### Prompt
Would you copy the records below, exactly and only from their first line through the line containing "- /sockets_demo: per", without any pictures?

[[ Task data open ]]

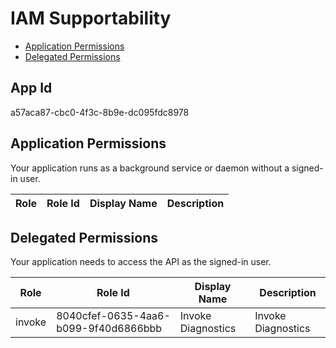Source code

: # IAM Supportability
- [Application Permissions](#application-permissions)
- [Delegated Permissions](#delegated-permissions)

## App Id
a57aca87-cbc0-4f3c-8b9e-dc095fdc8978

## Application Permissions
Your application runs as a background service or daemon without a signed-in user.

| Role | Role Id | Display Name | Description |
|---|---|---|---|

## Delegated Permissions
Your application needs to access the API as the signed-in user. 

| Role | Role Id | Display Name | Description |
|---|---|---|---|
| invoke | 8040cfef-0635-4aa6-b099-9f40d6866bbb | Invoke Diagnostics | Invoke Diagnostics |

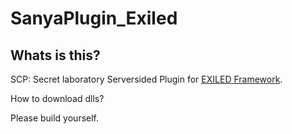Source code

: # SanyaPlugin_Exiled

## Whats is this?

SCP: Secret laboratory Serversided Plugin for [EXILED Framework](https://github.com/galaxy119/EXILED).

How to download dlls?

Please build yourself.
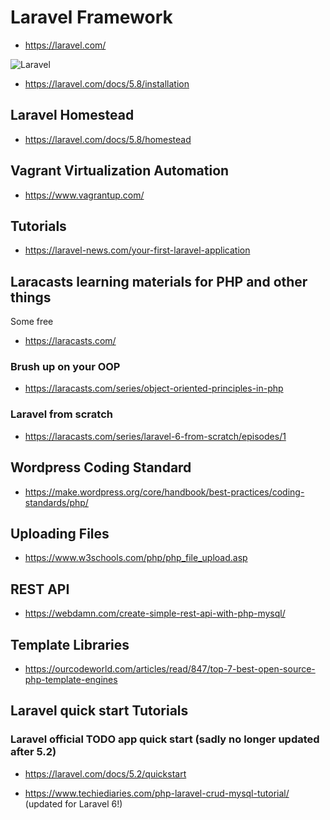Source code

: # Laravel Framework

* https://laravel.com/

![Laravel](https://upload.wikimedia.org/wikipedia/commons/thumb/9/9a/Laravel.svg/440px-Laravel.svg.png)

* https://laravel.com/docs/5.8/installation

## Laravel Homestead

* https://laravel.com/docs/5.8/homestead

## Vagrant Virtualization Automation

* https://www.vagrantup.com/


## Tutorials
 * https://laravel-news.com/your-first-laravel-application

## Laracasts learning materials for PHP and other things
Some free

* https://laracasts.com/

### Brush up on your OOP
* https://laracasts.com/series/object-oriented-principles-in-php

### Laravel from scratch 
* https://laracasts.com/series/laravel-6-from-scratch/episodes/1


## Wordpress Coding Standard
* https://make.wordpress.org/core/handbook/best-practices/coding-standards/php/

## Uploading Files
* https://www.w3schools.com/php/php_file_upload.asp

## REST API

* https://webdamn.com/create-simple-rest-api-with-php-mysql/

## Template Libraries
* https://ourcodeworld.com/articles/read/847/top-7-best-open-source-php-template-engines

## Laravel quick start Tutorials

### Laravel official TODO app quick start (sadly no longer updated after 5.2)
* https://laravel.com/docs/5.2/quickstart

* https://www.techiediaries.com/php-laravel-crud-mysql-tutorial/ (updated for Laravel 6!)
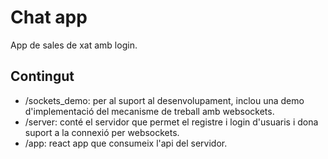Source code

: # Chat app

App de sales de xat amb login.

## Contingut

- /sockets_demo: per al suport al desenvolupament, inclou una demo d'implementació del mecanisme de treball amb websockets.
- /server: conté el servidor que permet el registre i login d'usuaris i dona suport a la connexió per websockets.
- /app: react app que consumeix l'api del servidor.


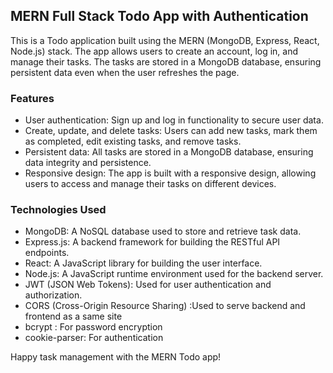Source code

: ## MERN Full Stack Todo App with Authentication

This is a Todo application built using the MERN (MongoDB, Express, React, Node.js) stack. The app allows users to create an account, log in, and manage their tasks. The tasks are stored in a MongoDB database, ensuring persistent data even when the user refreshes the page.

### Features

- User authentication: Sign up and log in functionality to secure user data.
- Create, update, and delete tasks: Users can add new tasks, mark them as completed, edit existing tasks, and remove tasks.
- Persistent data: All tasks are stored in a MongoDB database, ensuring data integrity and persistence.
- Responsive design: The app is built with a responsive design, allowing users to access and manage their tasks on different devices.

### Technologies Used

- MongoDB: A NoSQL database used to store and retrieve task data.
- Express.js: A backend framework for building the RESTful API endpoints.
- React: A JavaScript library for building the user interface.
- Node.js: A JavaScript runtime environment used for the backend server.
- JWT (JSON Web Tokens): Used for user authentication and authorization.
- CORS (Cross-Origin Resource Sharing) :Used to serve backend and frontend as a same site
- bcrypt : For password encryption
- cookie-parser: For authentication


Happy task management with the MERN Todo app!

[[ Task data closed ]]

### Response box
Source code

: # IAM Supportability
- [Application Permissions](#application-permissions)
- [Delegated Permissions](#delegated-permissions)

## App Id
a57aca87-cbc0-4f3c-8b9e-dc095fdc8978

## Application Permissions
Your application runs as a background service or daemon without a signed-in user.

| Role | Role Id | Display Name | Description |
|---|---|---|---|

## Delegated Permissions
Your application needs to access the API as the signed-in user. 

| Role | Role Id | Display Name | Description |
|---|---|---|---|
| invoke | 8040cfef-0635-4aa6-b099-9f40d6866bbb | Invoke Diagnostics | Invoke Diagnostics |

Source code

: # SanyaPlugin_Exiled

## Whats is this?

SCP: Secret laboratory Serversided Plugin for [EXILED Framework](https://github.com/galaxy119/EXILED).

How to download dlls?

Please build yourself.
Source code

: # Laravel Framework

* https://laravel.com/

![Laravel](https://upload.wikimedia.org/wikipedia/commons/thumb/9/9a/Laravel.svg/440px-Laravel.svg.png)

* https://laravel.com/docs/5.8/installation

## Laravel Homestead

* https://laravel.com/docs/5.8/homestead

## Vagrant Virtualization Automation

* https://www.vagrantup.com/


## Tutorials
 * https://laravel-news.com/your-first-laravel-application

## Laracasts learning materials for PHP and other things
Some free

* https://laracasts.com/

### Brush up on your OOP
* https://laracasts.com/series/object-oriented-principles-in-php

### Laravel from scratch 
* https://laracasts.com/series/laravel-6-from-scratch/episodes/1


## Wordpress Coding Standard
* https://make.wordpress.org/core/handbook/best-practices/coding-standards/php/

## Uploading Files
* https://www.w3schools.com/php/php_file_upload.asp

## REST API

* https://webdamn.com/create-simple-rest-api-with-php-mysql/

## Template Libraries
* https://ourcodeworld.com/articles/read/847/top-7-best-open-source-php-template-engines

## Laravel quick start Tutorials

### Laravel official TODO app quick start (sadly no longer updated after 5.2)
* https://laravel.com/docs/5.2/quickstart

* https://www.techiediaries.com/php-laravel-crud-mysql-tutorial/ (updated for Laravel 6!)
Source code

: # Chat app

App de sales de xat amb login.

## Contingut

- /sockets_demo: per al suport al desenvolupament, inclou una demo d'implementació del mecanisme de treball amb websockets.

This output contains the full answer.